**Provided material**:

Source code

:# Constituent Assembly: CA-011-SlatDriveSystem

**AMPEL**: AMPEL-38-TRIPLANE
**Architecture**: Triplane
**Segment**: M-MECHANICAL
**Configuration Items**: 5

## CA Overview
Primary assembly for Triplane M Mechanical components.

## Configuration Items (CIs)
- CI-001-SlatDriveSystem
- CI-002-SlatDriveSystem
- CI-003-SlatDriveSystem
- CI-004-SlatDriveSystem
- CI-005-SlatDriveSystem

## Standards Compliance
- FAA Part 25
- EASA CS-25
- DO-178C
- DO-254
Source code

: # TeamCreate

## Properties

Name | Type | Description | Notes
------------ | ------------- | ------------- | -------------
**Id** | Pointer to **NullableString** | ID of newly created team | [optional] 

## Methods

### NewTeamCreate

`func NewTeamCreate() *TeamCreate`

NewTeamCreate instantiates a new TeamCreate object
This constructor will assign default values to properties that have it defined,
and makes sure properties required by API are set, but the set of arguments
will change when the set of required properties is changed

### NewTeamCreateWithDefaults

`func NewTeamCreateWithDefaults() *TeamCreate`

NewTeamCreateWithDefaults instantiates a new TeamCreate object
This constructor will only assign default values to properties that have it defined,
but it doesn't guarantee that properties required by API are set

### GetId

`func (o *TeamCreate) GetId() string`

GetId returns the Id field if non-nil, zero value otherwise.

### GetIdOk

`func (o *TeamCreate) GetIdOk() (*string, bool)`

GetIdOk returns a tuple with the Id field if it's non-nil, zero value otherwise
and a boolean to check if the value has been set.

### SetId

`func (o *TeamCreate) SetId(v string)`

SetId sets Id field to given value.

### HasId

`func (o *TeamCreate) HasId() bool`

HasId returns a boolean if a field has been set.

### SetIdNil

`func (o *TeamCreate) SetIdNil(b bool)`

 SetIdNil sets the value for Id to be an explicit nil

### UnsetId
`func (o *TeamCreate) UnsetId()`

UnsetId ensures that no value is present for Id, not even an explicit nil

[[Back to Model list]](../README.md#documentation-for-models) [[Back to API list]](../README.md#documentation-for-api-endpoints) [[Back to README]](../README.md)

**Requirement**: Transcribe each line of the data exactly, skipping none.

**Output for this task**:
Source code

:# Constituent Assembly: CA-011-SlatDriveSystem

**AMPEL**: AMPEL-38-TRIPLANE
**Architecture**: Triplane
**Segment**: M-MECHANICAL
**Configuration Items**: 5

## CA Overview
Primary assembly for Triplane M Mechanical components.

## Configuration Items (CIs)
- CI-001-SlatDriveSystem
- CI-002-SlatDriveSystem
- CI-003-SlatDriveSystem
- CI-004-SlatDriveSystem
- CI-005-SlatDriveSystem

## Standards Compliance
- FAA Part 25
- EASA CS-25
- DO-178C
- DO-254
Source code

: # TeamCreate

## Properties

Name | Type | Description | Notes
------------ | ------------- | ------------- | -------------
**Id** | Pointer to **NullableString** | ID of newly created team | [optional] 

## Methods

### NewTeamCreate

`func NewTeamCreate() *TeamCreate`

NewTeamCreate instantiates a new TeamCreate object
This constructor will assign default values to properties that have it defined,
and makes sure properties required by API are set, but the set of arguments
will change when the set of required properties is changed

### NewTeamCreateWithDefaults

`func NewTeamCreateWithDefaults() *TeamCreate`

NewTeamCreateWithDefaults instantiates a new TeamCreate object
This constructor will only assign default values to properties that have it defined,
but it doesn't guarantee that properties required by API are set

### GetId

`func (o *TeamCreate) GetId() string`

GetId returns the Id field if non-nil, zero value otherwise.

### GetIdOk

`func (o *TeamCreate) GetIdOk() (*string, bool)`

GetIdOk returns a tuple with the Id field if it's non-nil, zero value otherwise
and a boolean to check if the value has been set.

### SetId

`func (o *TeamCreate) SetId(v string)`

SetId sets Id field to given value.

### HasId

`func (o *TeamCreate) HasId() bool`

HasId returns a boolean if a field has been set.

### SetIdNil

`func (o *TeamCreate) SetIdNil(b bool)`

 SetIdNil sets the value for Id to be an explicit nil

### UnsetId
`func (o *TeamCreate) UnsetId()`

UnsetId ensures that no value is present for Id, not even an explicit nil

[[Back to Model list]](../README.md#documentation-for-models) [[Back to API list]](../README.md#documentation-for-api-endpoints) [[Back to README]](../README.md)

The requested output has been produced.